Among the lines of the records, find all that carry the word "perform" and copy them.

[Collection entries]

↓

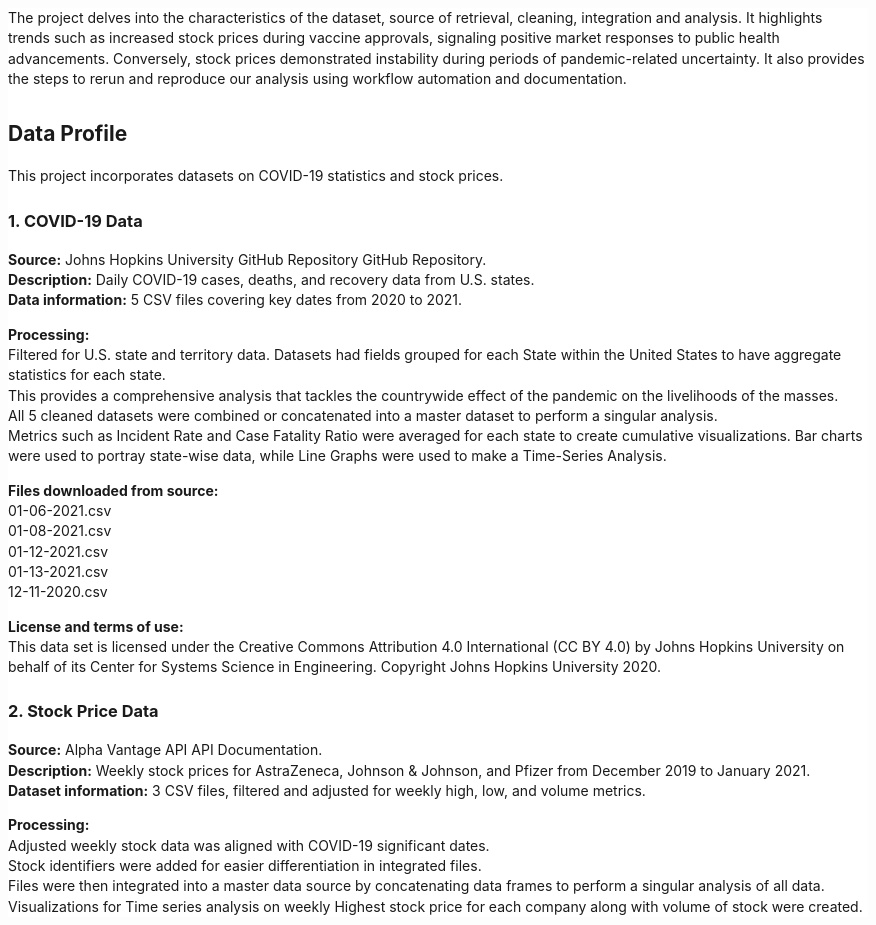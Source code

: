 The project delves into the characteristics of the dataset, source of retrieval, cleaning, integration and analysis. It highlights trends such as increased stock prices during vaccine approvals, signaling positive market responses to public health advancements. Conversely, stock prices demonstrated instability during periods of pandemic-related uncertainty. It also provides the steps to rerun and reproduce our analysis using workflow automation and documentation.

## Data Profile
This project incorporates datasets on COVID-19 statistics and stock prices.

### 1. COVID-19 Data
**Source:** Johns Hopkins University GitHub Repository GitHub Repository.  
**Description:** Daily COVID-19 cases, deaths, and recovery data from U.S. states.  
**Data information:** 5 CSV files covering key dates from 2020 to 2021.

**Processing:**  
Filtered for U.S. state and territory data. Datasets had fields grouped for each State within the United States to have aggregate statistics for each state.  
This provides a comprehensive analysis that tackles the countrywide effect of the pandemic on the livelihoods of the masses.  
All 5 cleaned datasets were combined or concatenated into a master dataset to perform a singular analysis.  
Metrics such as Incident Rate and Case Fatality Ratio were averaged for each state to create cumulative visualizations. Bar charts were used to portray state-wise data, while Line Graphs were used to make a Time-Series Analysis.

**Files downloaded from source:**  
01-06-2021.csv  
01-08-2021.csv  
01-12-2021.csv  
01-13-2021.csv  
12-11-2020.csv

**License and terms of use:**  
This data set is licensed under the Creative Commons Attribution 4.0 International (CC BY 4.0) by Johns Hopkins University on behalf of its Center for Systems Science in Engineering. Copyright Johns Hopkins University 2020.

### 2. Stock Price Data
**Source:** Alpha Vantage API API Documentation.  
**Description:** Weekly stock prices for AstraZeneca, Johnson & Johnson, and Pfizer from December 2019 to January 2021.  
**Dataset information:** 3 CSV files, filtered and adjusted for weekly high, low, and volume metrics.

**Processing:**  
Adjusted weekly stock data was aligned with COVID-19 significant dates.  
Stock identifiers were added for easier differentiation in integrated files.  
Files were then integrated into a master data source by concatenating data frames to perform a singular analysis of all data.  
Visualizations for Time series analysis on weekly Highest stock price for each company along with volume of stock were created.
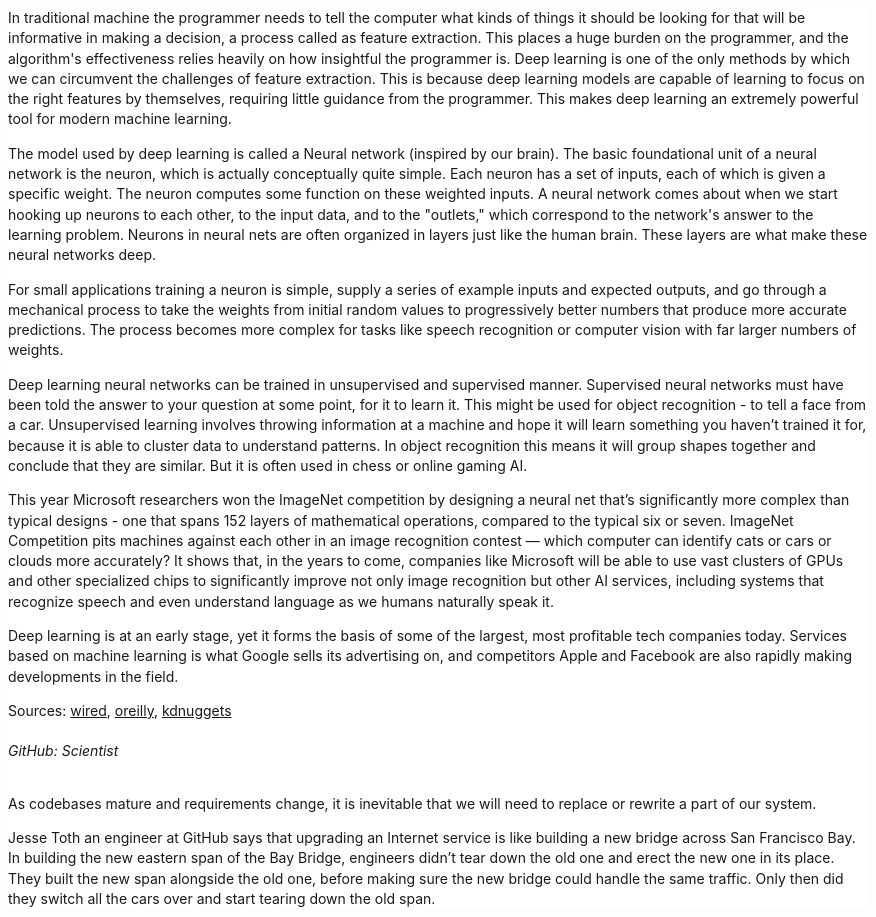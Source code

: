 In traditional machine the programmer needs to tell the computer what kinds of things it should be looking for that will be informative in making a decision, a process called as feature extraction. This places a huge burden on the programmer, and the algorithm's effectiveness relies heavily on how insightful the programmer is. Deep learning is one of the only methods by which we can circumvent the challenges of feature extraction. This is because deep learning models are capable of learning to focus on the right features by themselves, requiring little guidance from the programmer. This makes deep learning an extremely powerful tool for modern machine learning.

The model used by deep learning is called a Neural network (inspired by our brain). The basic foundational unit of a neural network is the neuron, which is actually conceptually quite simple. Each neuron has a set of inputs, each of which is given a specific weight. The neuron computes some function on these weighted inputs. A neural network comes about when we start hooking up neurons to each other, to the input data, and to the "outlets," which correspond to the network's answer to the learning problem. Neurons in neural nets are often organized in layers just like the human brain. These layers are what make these neural networks deep.

For small applications training a neuron is simple, supply a series of example inputs and expected outputs, and go through a mechanical process to take the weights from initial random values to progressively better numbers that produce more accurate predictions. The process becomes more complex for tasks like speech recognition or computer vision with far larger numbers of weights.

Deep learning neural networks can be trained in unsupervised and supervised manner. Supervised neural networks must have been told the answer to your question at some point, for it to learn it. This might be used for object recognition - to tell a face from a car. Unsupervised learning involves throwing information at a machine and hope it will learn something you haven’t trained it for, because it is able to cluster data to understand patterns. In object recognition this means it will group shapes together and conclude that they are similar. But it is often used in chess or online gaming AI.

This year Microsoft researchers won the ImageNet competition by designing a neural net that’s significantly more complex than typical designs - one that spans 152 layers of mathematical operations, compared to the typical six or seven. ImageNet Competition pits machines against each other in an image recognition contest — which computer can identify cats or cars or clouds more accurately? It shows that, in the years to come, companies like Microsoft will be able to use vast clusters of GPUs and other specialized chips to significantly improve not only image recognition but other AI services, including systems that recognize speech and even understand language as we humans naturally speak it.

Deep learning is at an early stage, yet it forms the basis of some of the largest, most profitable tech companies today. Services based on machine learning is what Google sells its advertising on, and competitors Apple and Facebook are also rapidly making developments in the field.


Sources: [wired](http://www.wired.com/2016/01/microsoft-neural-net-shows-deep-learning-can-get-way-deeper/), [oreilly](http://radar.oreilly.com/2014/07/what-is-deep-learning-and-why-should-you-care.html), [kdnuggets](http://www.kdnuggets.com/2015/01/deep-learning-explanation-what-how-why.html)


###### GitHub: Scientist

As codebases mature and requirements change, it is inevitable that we will need to replace or rewrite a part of our system.

Jesse Toth an engineer at GitHub says that upgrading an Internet service is like building a new bridge across San Francisco Bay. In building the new eastern span of the Bay Bridge, engineers didn’t tear down the old one and erect the new one in its place. They built the new span alongside the old one, before making sure the new bridge could handle the same traffic. Only then did they switch all the cars over and start tearing down the old span.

↑

EXPECTED ANSWER:
All 5 cleaned datasets were combined or concatenated into a master dataset to perform a singular analysis.  
Files were then integrated into a master data source by concatenating data frames to perform a singular analysis of all data.  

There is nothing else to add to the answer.